A good cruise down, and we'd arrived at the Monza circuit. A buff parking attendant directs us to the spot we took a few unplanned detours to finally arrive at, and as he flags us into position with arms waving and "ye, ye, ye, ye, ye, ye, ye, eh! Ohhhkay!" instructions – we realise we (well, Mercedes) had paid about 60 bucks just to park kerbside in a regular backstreet that wasn't even cordoned off. All official, but oh so Italian.

As we walk to the circuit, it's not long before I'm surrounded by a sea of red, Ferrari-mad racing fans all around me. Plenty of AMG and Red Bull devotees, more than a few McLaren mclovers, but it's clearer now than ever: I'm in Ferrari country.

The Prancing Horse 'Tifosi', I soon learn, define obsession.
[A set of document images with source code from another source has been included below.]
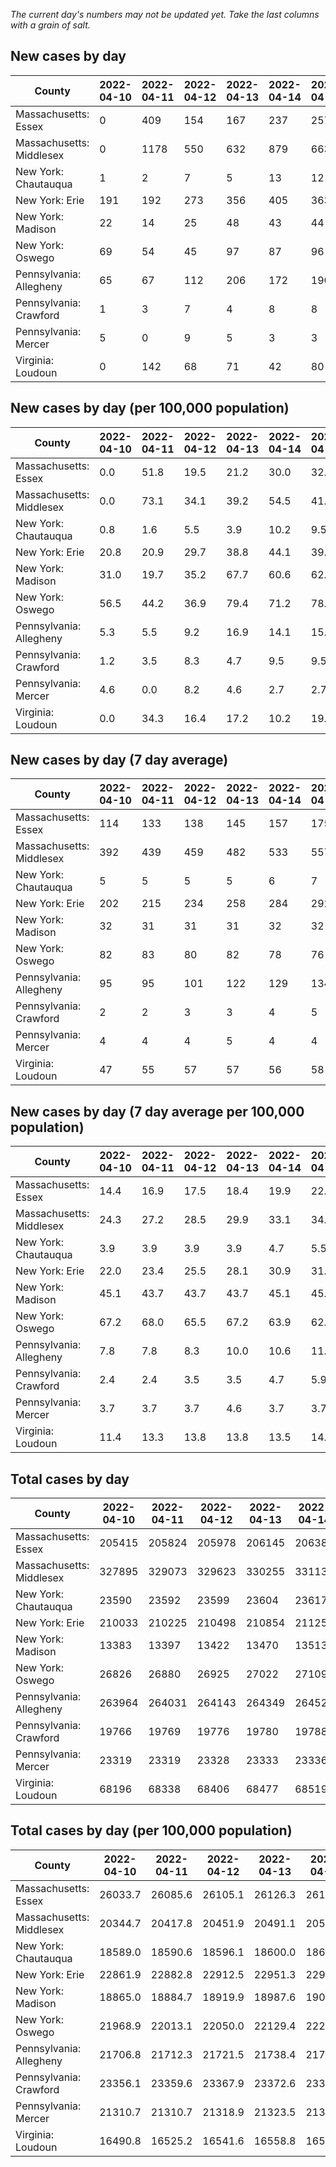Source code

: _The current day's numbers may not be updated yet. Take the last columns with a grain of salt._
## New cases by day

| County | 2022-04-10 | 2022-04-11 | 2022-04-12 | 2022-04-13 | 2022-04-14 | 2022-04-15 | 2022-04-16 |
| --- | --- | --- | --- | --- | --- | --- | --- |
| Massachusetts: Essex | 0 | 409 | 154 | 167 | 237 | 257 |  |
| Massachusetts: Middlesex | 0 | 1178 | 550 | 632 | 879 | 663 |  |
| New York: Chautauqua | 1 | 2 | 7 | 5 | 13 | 12 | 21 |
| New York: Erie | 191 | 192 | 273 | 356 | 405 | 363 | 501 |
| New York: Madison | 22 | 14 | 25 | 48 | 43 | 44 | 31 |
| New York: Oswego | 69 | 54 | 45 | 97 | 87 | 96 | 89 |
| Pennsylvania: Allegheny | 65 | 67 | 112 | 206 | 172 | 190 | 230 |
| Pennsylvania: Crawford | 1 | 3 | 7 | 4 | 8 | 8 | 6 |
| Pennsylvania: Mercer | 5 | 0 | 9 | 5 | 3 | 3 | 9 |
| Virginia: Loudoun | 0 | 142 | 68 | 71 | 42 | 80 |  |

## New cases by day (per 100,000 population)

| County | 2022-04-10 | 2022-04-11 | 2022-04-12 | 2022-04-13 | 2022-04-14 | 2022-04-15 | 2022-04-16 |
| --- | --- | --- | --- | --- | --- | --- | --- |
| Massachusetts: Essex | 0.0 | 51.8 | 19.5 | 21.2 | 30.0 | 32.6 |  |
| Massachusetts: Middlesex | 0.0 | 73.1 | 34.1 | 39.2 | 54.5 | 41.1 |  |
| New York: Chautauqua | 0.8 | 1.6 | 5.5 | 3.9 | 10.2 | 9.5 | 16.5 |
| New York: Erie | 20.8 | 20.9 | 29.7 | 38.8 | 44.1 | 39.5 | 54.5 |
| New York: Madison | 31.0 | 19.7 | 35.2 | 67.7 | 60.6 | 62.0 | 43.7 |
| New York: Oswego | 56.5 | 44.2 | 36.9 | 79.4 | 71.2 | 78.6 | 72.9 |
| Pennsylvania: Allegheny | 5.3 | 5.5 | 9.2 | 16.9 | 14.1 | 15.6 | 18.9 |
| Pennsylvania: Crawford | 1.2 | 3.5 | 8.3 | 4.7 | 9.5 | 9.5 | 7.1 |
| Pennsylvania: Mercer | 4.6 | 0.0 | 8.2 | 4.6 | 2.7 | 2.7 | 8.2 |
| Virginia: Loudoun | 0.0 | 34.3 | 16.4 | 17.2 | 10.2 | 19.3 |  |

## New cases by day (7 day average)

| County | 2022-04-10 | 2022-04-11 | 2022-04-12 | 2022-04-13 | 2022-04-14 | 2022-04-15 | 2022-04-16 |
| --- | --- | --- | --- | --- | --- | --- | --- |
| Massachusetts: Essex | 114 | 133 | 138 | 145 | 157 | 175 |  |
| Massachusetts: Middlesex | 392 | 439 | 459 | 482 | 533 | 557 |  |
| New York: Chautauqua | 5 | 5 | 5 | 5 | 6 | 7 | 9 |
| New York: Erie | 202 | 215 | 234 | 258 | 284 | 292 | 326 |
| New York: Madison | 32 | 31 | 31 | 31 | 32 | 32 | 32 |
| New York: Oswego | 82 | 83 | 80 | 82 | 78 | 76 | 77 |
| Pennsylvania: Allegheny | 95 | 95 | 101 | 122 | 129 | 134 | 149 |
| Pennsylvania: Crawford | 2 | 2 | 3 | 3 | 4 | 5 | 5 |
| Pennsylvania: Mercer | 4 | 4 | 4 | 5 | 4 | 4 | 5 |
| Virginia: Loudoun | 47 | 55 | 57 | 57 | 56 | 58 |  |

## New cases by day (7 day average per 100,000 population)

| County | 2022-04-10 | 2022-04-11 | 2022-04-12 | 2022-04-13 | 2022-04-14 | 2022-04-15 | 2022-04-16 |
| --- | --- | --- | --- | --- | --- | --- | --- |
| Massachusetts: Essex | 14.4 | 16.9 | 17.5 | 18.4 | 19.9 | 22.2 |  |
| Massachusetts: Middlesex | 24.3 | 27.2 | 28.5 | 29.9 | 33.1 | 34.6 |  |
| New York: Chautauqua | 3.9 | 3.9 | 3.9 | 3.9 | 4.7 | 5.5 | 7.1 |
| New York: Erie | 22.0 | 23.4 | 25.5 | 28.1 | 30.9 | 31.8 | 35.5 |
| New York: Madison | 45.1 | 43.7 | 43.7 | 43.7 | 45.1 | 45.1 | 45.1 |
| New York: Oswego | 67.2 | 68.0 | 65.5 | 67.2 | 63.9 | 62.2 | 63.1 |
| Pennsylvania: Allegheny | 7.8 | 7.8 | 8.3 | 10.0 | 10.6 | 11.0 | 12.3 |
| Pennsylvania: Crawford | 2.4 | 2.4 | 3.5 | 3.5 | 4.7 | 5.9 | 5.9 |
| Pennsylvania: Mercer | 3.7 | 3.7 | 3.7 | 4.6 | 3.7 | 3.7 | 4.6 |
| Virginia: Loudoun | 11.4 | 13.3 | 13.8 | 13.8 | 13.5 | 14.0 |  |

## Total cases by day

| County | 2022-04-10 | 2022-04-11 | 2022-04-12 | 2022-04-13 | 2022-04-14 | 2022-04-15 | 2022-04-16 |
| --- | --- | --- | --- | --- | --- | --- | --- |
| Massachusetts: Essex | 205415 | 205824 | 205978 | 206145 | 206382 | 206639 |  |
| Massachusetts: Middlesex | 327895 | 329073 | 329623 | 330255 | 331134 | 331797 |  |
| New York: Chautauqua | 23590 | 23592 | 23599 | 23604 | 23617 | 23629 | 23650 |
| New York: Erie | 210033 | 210225 | 210498 | 210854 | 211259 | 211622 | 212123 |
| New York: Madison | 13383 | 13397 | 13422 | 13470 | 13513 | 13557 | 13588 |
| New York: Oswego | 26826 | 26880 | 26925 | 27022 | 27109 | 27205 | 27294 |
| Pennsylvania: Allegheny | 263964 | 264031 | 264143 | 264349 | 264521 | 264711 | 264941 |
| Pennsylvania: Crawford | 19766 | 19769 | 19776 | 19780 | 19788 | 19796 | 19802 |
| Pennsylvania: Mercer | 23319 | 23319 | 23328 | 23333 | 23336 | 23339 | 23348 |
| Virginia: Loudoun | 68196 | 68338 | 68406 | 68477 | 68519 | 68599 |  |

## Total cases by day (per 100,000 population)

| County | 2022-04-10 | 2022-04-11 | 2022-04-12 | 2022-04-13 | 2022-04-14 | 2022-04-15 | 2022-04-16 |
| --- | --- | --- | --- | --- | --- | --- | --- |
| Massachusetts: Essex | 26033.7 | 26085.6 | 26105.1 | 26126.3 | 26156.3 | 26188.9 |  |
| Massachusetts: Middlesex | 20344.7 | 20417.8 | 20451.9 | 20491.1 | 20545.6 | 20586.8 |  |
| New York: Chautauqua | 18589.0 | 18590.6 | 18596.1 | 18600.0 | 18610.3 | 18619.7 | 18636.3 |
| New York: Erie | 22861.9 | 22882.8 | 22912.5 | 22951.3 | 22995.4 | 23034.9 | 23089.4 |
| New York: Madison | 18865.0 | 18884.7 | 18919.9 | 18987.6 | 19048.2 | 19110.2 | 19153.9 |
| New York: Oswego | 21968.9 | 22013.1 | 22050.0 | 22129.4 | 22200.7 | 22279.3 | 22352.2 |
| Pennsylvania: Allegheny | 21706.8 | 21712.3 | 21721.5 | 21738.4 | 21752.6 | 21768.2 | 21787.1 |
| Pennsylvania: Crawford | 23356.1 | 23359.6 | 23367.9 | 23372.6 | 23382.1 | 23391.5 | 23398.6 |
| Pennsylvania: Mercer | 21310.7 | 21310.7 | 21318.9 | 21323.5 | 21326.2 | 21329.0 | 21337.2 |
| Virginia: Loudoun | 16490.8 | 16525.2 | 16541.6 | 16558.8 | 16568.9 | 16588.3 |  |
Indeed, the red-shirted fella sitting not far to my left more than once looked as though he could have thrown up his anxiety and dread, watching Kimi (and his tyres) hanging on for dear life at the front.

You can imagine how he felt when Hamilton finally reeled him in. For me, with no horse in the race (pun intended), I couldn't have been happier.

On arriving, I knew one thing: I was going to love the walk around the track, because I always do. Monza is particularly beautiful and charming, because every inch of it feels like you've walked through a forest and stumbled upon a mythical race track. I mean, it is literally surrounded by forest.

I didn't expect to enjoy the race, frankly. I knew there'd be some exciting moments, but enjoy lap after lap..? Not likely, not me. Thankfully, I did. The tension was amazing, the pit strategies nearly laughable in some cases, and the chase at the front of the pack… wow.

The view from our seats at Variante del Rettifilo, where the overtaking potential was greatest, was just a thrill. Even better: our seats were perched over the old track, so the sights were magical even without the on-track action.

Oh, and a point from old mate Wikipedia about that chicane: "Cars approach the first corner at 340 kilometres per hour in seventh gear, and brake at about 120 metres before the first chicane – the Variante del Rettifilo – entering at 86 km/h (53 mph) in first gear, and exiting at 74 kilometres per hour (46 mph) in second gear. This is the scene of many first lap accidents. Higher kerbs were installed at the first two chicanes in 2009 to prevent cutting."

What a spectacle! So this is F1!

In the heat of the moment, filled with passion borrowed from the crowd around me, I certainly considered myself a new fan.

I'm not the only motoring journo that isn't obsessed with motorsport, but this is a memory I'll cherish – and I'll be bloody happy to do it again.